Among the entries, find the lines with the string "イーサリアム" and copy them.

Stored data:
^^^^^^^^

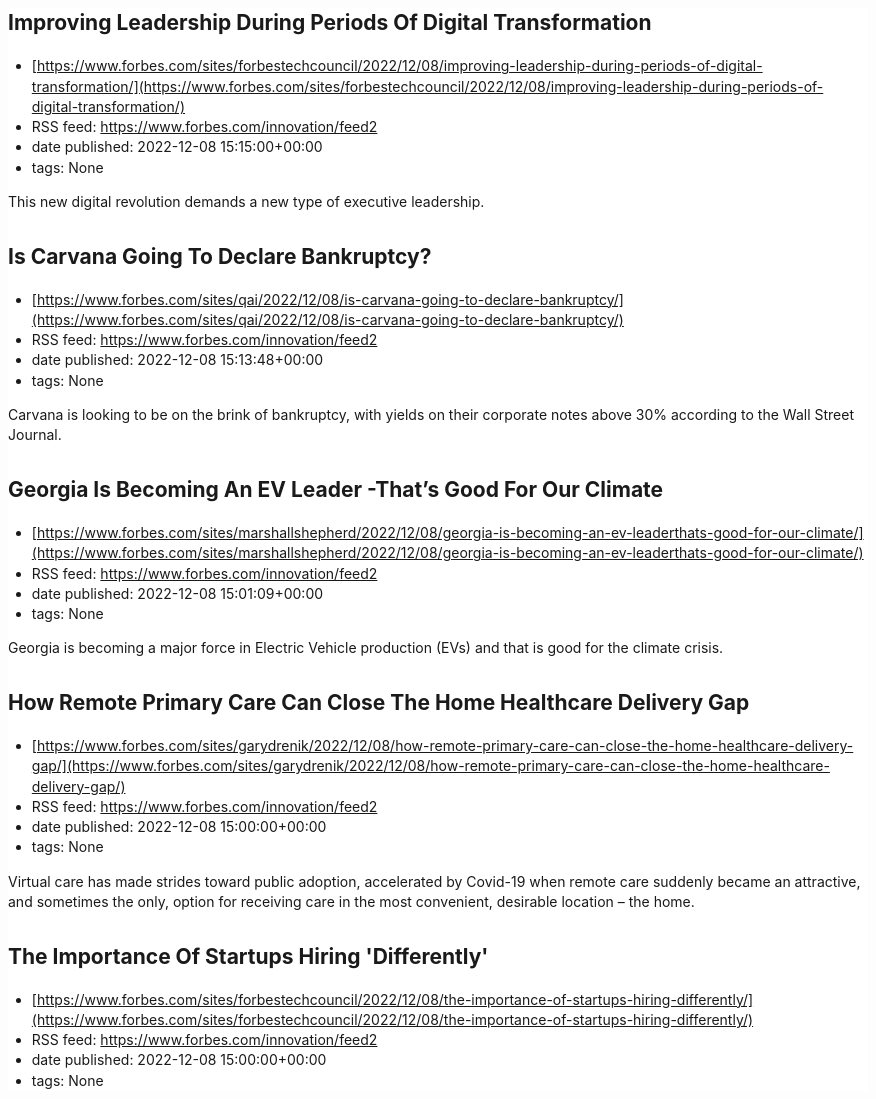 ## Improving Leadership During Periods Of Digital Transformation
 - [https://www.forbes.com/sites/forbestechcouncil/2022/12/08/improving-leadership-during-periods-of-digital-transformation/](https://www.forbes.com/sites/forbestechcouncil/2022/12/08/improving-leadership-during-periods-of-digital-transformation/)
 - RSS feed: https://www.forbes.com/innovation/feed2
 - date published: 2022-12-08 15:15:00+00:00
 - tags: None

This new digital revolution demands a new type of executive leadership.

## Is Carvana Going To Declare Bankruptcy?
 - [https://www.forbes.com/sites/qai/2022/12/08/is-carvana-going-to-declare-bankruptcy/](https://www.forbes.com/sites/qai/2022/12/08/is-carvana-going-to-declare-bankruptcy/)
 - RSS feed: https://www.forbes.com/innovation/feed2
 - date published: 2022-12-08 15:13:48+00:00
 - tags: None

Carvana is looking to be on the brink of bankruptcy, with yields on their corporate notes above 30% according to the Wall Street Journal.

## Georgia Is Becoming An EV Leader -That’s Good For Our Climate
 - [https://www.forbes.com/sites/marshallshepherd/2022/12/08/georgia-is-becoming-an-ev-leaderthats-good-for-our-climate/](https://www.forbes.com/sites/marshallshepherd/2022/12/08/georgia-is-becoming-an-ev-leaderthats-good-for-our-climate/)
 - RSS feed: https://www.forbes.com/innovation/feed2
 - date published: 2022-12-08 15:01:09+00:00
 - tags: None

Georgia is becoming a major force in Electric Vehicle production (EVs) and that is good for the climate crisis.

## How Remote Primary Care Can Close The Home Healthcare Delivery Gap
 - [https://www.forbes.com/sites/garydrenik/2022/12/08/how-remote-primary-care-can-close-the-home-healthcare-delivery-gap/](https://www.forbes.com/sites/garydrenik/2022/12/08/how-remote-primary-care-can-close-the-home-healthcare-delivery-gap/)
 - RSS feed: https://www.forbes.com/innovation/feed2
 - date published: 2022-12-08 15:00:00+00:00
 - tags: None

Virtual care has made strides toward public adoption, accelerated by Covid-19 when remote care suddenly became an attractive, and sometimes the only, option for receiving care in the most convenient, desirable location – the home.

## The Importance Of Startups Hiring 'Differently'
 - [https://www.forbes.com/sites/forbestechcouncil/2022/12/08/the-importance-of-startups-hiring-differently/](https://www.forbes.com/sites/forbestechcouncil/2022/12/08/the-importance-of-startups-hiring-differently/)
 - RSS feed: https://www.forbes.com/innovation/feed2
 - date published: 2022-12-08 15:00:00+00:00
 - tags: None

^^^^^^^^

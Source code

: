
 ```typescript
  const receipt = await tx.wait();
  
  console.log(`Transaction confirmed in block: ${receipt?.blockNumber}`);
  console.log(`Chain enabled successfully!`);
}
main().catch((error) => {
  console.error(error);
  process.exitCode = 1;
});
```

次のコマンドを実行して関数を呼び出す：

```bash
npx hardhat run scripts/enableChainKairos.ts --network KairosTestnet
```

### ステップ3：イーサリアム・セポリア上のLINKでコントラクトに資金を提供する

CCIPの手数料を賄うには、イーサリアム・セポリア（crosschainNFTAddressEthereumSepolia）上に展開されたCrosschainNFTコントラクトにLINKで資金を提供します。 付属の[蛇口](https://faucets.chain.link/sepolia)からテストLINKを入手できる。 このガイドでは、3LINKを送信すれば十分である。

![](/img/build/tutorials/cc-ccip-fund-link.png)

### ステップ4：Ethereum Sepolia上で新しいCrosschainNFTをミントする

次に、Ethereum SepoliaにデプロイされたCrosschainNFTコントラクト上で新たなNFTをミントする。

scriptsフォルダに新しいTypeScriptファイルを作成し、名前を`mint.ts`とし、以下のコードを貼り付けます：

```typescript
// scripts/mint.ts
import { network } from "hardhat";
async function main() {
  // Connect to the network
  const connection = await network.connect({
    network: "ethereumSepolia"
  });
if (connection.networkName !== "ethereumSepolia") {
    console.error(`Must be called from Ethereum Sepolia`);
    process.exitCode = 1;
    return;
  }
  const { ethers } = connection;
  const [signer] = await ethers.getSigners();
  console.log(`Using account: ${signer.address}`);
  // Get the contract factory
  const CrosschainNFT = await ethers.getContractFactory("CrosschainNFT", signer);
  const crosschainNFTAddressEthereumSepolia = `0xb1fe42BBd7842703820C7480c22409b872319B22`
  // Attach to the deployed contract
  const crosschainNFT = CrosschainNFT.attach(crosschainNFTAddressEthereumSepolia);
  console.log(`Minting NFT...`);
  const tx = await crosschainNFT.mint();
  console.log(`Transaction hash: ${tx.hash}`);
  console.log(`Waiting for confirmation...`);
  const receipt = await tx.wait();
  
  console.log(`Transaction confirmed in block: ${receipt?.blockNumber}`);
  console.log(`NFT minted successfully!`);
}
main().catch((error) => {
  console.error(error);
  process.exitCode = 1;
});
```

^^^^^^^^

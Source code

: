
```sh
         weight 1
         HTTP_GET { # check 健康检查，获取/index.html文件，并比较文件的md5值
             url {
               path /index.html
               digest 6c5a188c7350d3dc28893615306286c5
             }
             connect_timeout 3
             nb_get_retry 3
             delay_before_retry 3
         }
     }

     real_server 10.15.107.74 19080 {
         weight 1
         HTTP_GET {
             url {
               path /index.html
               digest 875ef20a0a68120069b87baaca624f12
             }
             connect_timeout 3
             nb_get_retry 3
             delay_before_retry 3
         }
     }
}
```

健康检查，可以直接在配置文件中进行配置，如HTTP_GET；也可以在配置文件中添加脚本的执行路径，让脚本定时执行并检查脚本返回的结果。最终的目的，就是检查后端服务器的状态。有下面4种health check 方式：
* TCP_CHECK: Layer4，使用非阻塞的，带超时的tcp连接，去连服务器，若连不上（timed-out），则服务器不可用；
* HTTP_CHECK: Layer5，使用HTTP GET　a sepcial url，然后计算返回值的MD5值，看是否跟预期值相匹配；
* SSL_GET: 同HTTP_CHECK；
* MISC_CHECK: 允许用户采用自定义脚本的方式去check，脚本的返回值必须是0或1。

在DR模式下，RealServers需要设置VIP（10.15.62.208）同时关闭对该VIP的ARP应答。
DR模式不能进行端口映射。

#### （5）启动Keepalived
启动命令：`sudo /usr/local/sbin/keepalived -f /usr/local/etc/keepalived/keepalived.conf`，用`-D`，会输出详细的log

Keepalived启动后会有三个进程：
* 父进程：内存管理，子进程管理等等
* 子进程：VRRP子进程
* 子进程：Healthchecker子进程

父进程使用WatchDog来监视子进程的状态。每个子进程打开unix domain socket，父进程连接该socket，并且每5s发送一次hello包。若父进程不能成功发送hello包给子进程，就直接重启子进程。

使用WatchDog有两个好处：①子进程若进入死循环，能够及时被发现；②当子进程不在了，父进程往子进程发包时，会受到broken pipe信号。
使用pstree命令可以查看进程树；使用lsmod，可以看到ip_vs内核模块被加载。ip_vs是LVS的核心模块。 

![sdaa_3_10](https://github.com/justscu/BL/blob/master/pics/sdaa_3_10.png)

^^^^^^^^

**Output of the task**:
### ステップ3：イーサリアム・セポリア上のLINKでコントラクトに資金を提供する
CCIPの手数料を賄うには、イーサリアム・セポリア（crosschainNFTAddressEthereumSepolia）上に展開されたCrosschainNFTコントラクトにLINKで資金を提供します。 付属の[蛇口](https://faucets.chain.link/sepolia)からテストLINKを入手できる。 このガイドでは、3LINKを送信すれば十分である。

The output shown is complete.